Nació en 1956, en Ciudad Victoria, Tamaulipas.

Coordinador de talleres literarios, promotor de actividades culturales y maestro en diversas instituciones públicas y privadas. Codirector de la revista literaria A Quien Corresponda en el período comprendido entre 1985 y el 2003.

 

En años recientes fungió como director de producción y operación en el Sistema Estatal Radio Tamaulipas; y director de Radio Universidad Autónoma de Tamaulipas.

Es un amante de la radiodifusión y el futbol llanero.

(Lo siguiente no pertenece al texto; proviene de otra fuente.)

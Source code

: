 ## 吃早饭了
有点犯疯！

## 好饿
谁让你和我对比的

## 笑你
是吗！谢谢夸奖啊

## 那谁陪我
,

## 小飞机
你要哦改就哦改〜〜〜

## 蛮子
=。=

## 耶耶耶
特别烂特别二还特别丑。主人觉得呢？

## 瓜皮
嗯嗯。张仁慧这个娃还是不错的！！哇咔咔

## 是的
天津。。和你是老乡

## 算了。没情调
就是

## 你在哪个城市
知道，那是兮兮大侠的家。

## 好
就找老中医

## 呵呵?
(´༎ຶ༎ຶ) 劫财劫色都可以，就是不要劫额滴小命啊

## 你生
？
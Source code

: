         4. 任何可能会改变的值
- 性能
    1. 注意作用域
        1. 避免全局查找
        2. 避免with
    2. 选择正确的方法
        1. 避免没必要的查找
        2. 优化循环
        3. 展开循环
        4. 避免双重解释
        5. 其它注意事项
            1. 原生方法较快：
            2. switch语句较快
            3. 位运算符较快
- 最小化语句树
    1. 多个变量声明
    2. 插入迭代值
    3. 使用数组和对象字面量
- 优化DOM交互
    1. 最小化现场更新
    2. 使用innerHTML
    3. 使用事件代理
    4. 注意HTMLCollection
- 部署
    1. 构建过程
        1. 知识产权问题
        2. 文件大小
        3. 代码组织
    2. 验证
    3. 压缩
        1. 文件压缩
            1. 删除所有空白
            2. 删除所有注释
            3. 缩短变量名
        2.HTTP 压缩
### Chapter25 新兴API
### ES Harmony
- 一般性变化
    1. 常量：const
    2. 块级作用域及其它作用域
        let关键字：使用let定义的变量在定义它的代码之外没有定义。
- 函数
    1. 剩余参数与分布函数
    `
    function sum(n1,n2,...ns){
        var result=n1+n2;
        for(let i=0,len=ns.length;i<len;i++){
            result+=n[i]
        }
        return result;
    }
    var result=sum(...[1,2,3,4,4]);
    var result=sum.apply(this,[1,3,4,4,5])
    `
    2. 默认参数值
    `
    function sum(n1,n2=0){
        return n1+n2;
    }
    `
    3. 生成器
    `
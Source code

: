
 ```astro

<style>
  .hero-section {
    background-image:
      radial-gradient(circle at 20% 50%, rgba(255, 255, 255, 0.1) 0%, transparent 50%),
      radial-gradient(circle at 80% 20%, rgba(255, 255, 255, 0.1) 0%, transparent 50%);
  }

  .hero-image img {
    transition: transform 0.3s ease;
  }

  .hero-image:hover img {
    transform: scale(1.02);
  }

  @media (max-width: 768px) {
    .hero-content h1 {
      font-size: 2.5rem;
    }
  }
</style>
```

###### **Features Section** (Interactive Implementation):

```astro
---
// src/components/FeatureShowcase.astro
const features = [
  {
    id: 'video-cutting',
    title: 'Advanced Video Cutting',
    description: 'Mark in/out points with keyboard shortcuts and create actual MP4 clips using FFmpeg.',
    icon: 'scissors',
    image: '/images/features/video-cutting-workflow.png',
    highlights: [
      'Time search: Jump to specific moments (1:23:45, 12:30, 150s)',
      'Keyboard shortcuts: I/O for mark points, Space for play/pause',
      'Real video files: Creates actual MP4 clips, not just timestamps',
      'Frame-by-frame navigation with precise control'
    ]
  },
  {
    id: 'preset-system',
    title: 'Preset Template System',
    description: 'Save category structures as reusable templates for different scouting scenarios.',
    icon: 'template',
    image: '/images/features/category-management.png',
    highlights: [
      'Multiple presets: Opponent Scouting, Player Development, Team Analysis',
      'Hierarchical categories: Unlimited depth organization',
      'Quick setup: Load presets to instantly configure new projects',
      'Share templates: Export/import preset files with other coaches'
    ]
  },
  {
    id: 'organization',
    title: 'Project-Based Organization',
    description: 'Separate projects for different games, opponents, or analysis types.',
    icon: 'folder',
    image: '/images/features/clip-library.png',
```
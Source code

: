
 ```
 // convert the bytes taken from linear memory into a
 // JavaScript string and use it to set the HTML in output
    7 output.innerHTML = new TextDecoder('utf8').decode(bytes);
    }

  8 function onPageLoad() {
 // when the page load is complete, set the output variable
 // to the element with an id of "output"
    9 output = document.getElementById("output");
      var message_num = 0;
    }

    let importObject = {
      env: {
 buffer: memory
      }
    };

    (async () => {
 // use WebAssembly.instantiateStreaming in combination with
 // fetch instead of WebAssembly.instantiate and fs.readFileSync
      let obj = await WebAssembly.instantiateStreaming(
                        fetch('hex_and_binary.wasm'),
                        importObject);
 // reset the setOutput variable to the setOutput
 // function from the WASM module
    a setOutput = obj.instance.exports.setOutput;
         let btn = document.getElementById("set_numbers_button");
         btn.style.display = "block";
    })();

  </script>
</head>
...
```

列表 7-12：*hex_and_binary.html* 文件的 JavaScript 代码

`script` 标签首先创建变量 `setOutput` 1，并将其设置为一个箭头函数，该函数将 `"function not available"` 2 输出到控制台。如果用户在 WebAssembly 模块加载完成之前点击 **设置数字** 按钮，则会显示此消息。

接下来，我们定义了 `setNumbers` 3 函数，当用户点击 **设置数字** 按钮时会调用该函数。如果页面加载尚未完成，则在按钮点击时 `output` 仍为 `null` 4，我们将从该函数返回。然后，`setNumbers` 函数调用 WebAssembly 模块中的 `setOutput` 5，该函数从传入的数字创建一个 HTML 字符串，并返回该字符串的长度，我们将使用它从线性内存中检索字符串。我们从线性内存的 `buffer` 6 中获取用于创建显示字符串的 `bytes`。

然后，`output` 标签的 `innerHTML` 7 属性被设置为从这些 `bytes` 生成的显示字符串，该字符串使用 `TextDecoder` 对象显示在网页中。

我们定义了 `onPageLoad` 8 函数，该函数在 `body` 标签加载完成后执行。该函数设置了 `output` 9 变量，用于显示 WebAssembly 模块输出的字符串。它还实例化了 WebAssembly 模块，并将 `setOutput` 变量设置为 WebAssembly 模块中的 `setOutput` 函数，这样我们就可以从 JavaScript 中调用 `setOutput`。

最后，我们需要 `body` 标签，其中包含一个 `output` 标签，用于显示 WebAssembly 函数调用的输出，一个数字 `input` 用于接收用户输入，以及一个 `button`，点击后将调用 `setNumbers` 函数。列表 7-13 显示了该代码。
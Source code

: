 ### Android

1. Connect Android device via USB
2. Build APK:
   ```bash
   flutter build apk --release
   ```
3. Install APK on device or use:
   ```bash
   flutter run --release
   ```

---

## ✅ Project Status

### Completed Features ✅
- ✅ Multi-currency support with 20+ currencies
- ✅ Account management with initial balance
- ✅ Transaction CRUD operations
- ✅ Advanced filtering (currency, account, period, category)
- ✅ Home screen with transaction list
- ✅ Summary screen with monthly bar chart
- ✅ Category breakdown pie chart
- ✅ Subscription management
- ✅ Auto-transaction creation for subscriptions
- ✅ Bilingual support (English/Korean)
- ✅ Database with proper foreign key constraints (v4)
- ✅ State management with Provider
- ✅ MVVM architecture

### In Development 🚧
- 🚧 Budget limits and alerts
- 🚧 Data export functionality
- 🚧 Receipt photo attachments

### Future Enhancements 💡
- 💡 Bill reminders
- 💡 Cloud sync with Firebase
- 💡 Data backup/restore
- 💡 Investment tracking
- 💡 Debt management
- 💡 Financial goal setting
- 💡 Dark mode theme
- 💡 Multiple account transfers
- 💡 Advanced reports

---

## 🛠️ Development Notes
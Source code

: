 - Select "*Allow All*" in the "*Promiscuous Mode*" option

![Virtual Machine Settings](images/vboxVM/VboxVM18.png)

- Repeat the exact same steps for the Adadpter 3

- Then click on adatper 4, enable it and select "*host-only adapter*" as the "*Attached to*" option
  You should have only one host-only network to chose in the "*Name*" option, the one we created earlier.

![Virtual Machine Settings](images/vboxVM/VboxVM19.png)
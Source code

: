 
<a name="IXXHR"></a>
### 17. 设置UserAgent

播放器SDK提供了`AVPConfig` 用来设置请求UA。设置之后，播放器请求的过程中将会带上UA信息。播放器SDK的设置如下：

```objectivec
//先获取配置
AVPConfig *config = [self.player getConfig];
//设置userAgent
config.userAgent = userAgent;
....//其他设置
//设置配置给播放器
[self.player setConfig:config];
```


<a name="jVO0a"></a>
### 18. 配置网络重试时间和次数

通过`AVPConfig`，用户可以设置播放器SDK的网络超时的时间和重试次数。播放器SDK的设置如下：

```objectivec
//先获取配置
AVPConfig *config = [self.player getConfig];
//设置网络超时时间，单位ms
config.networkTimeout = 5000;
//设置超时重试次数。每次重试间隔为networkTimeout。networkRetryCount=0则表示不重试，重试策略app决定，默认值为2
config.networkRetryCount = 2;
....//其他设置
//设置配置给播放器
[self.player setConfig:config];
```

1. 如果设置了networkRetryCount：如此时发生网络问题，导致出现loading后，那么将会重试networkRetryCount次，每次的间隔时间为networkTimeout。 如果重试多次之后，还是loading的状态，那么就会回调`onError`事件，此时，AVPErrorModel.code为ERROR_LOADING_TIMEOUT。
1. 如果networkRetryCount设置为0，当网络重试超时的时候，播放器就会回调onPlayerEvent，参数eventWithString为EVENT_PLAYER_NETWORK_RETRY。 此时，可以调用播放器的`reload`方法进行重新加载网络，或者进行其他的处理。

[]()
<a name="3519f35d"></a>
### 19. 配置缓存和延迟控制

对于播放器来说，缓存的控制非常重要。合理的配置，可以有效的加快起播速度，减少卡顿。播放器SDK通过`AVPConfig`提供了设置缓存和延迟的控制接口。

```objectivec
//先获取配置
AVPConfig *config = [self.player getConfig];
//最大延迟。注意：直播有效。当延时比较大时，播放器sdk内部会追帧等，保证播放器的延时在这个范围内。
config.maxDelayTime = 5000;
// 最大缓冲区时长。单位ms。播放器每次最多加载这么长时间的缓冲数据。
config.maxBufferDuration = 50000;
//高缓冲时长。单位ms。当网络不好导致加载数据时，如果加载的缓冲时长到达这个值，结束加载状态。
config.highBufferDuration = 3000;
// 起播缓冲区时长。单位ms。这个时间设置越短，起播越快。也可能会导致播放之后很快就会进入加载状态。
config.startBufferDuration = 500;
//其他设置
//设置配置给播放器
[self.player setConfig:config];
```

Ha publicado en El Búho, Tierra Adentro, Letralia, El Cuento, Fronteras, Antología de Minificción Mexicana, Químicamente Impuro, Axxón, Breves no tan Breves, La Talacha , Proyecto Sherezada, Matérika, Escrituras mecánicas y muchos otros sitios reales y virtuales.

 

Autor de Ento; Deambulaciones; La crónica ignorada del hombre; En busca del Nuevo Santander; A Contracorriente y Nos quedamos sin nosotros. Participó en la antología Estación Central bis, de Editorial Ficticia en el 2010.

En el 2014 publicó en antologías como Futbol en breve; Microrrelatos de Jogo Bonito; y en  Minificcionistas de El Cuento, recopilada por Alfonso Pedraza para Editorial Ficticia. A estos logros se sumó la novela Contradanza presentada por Editorial Terracota.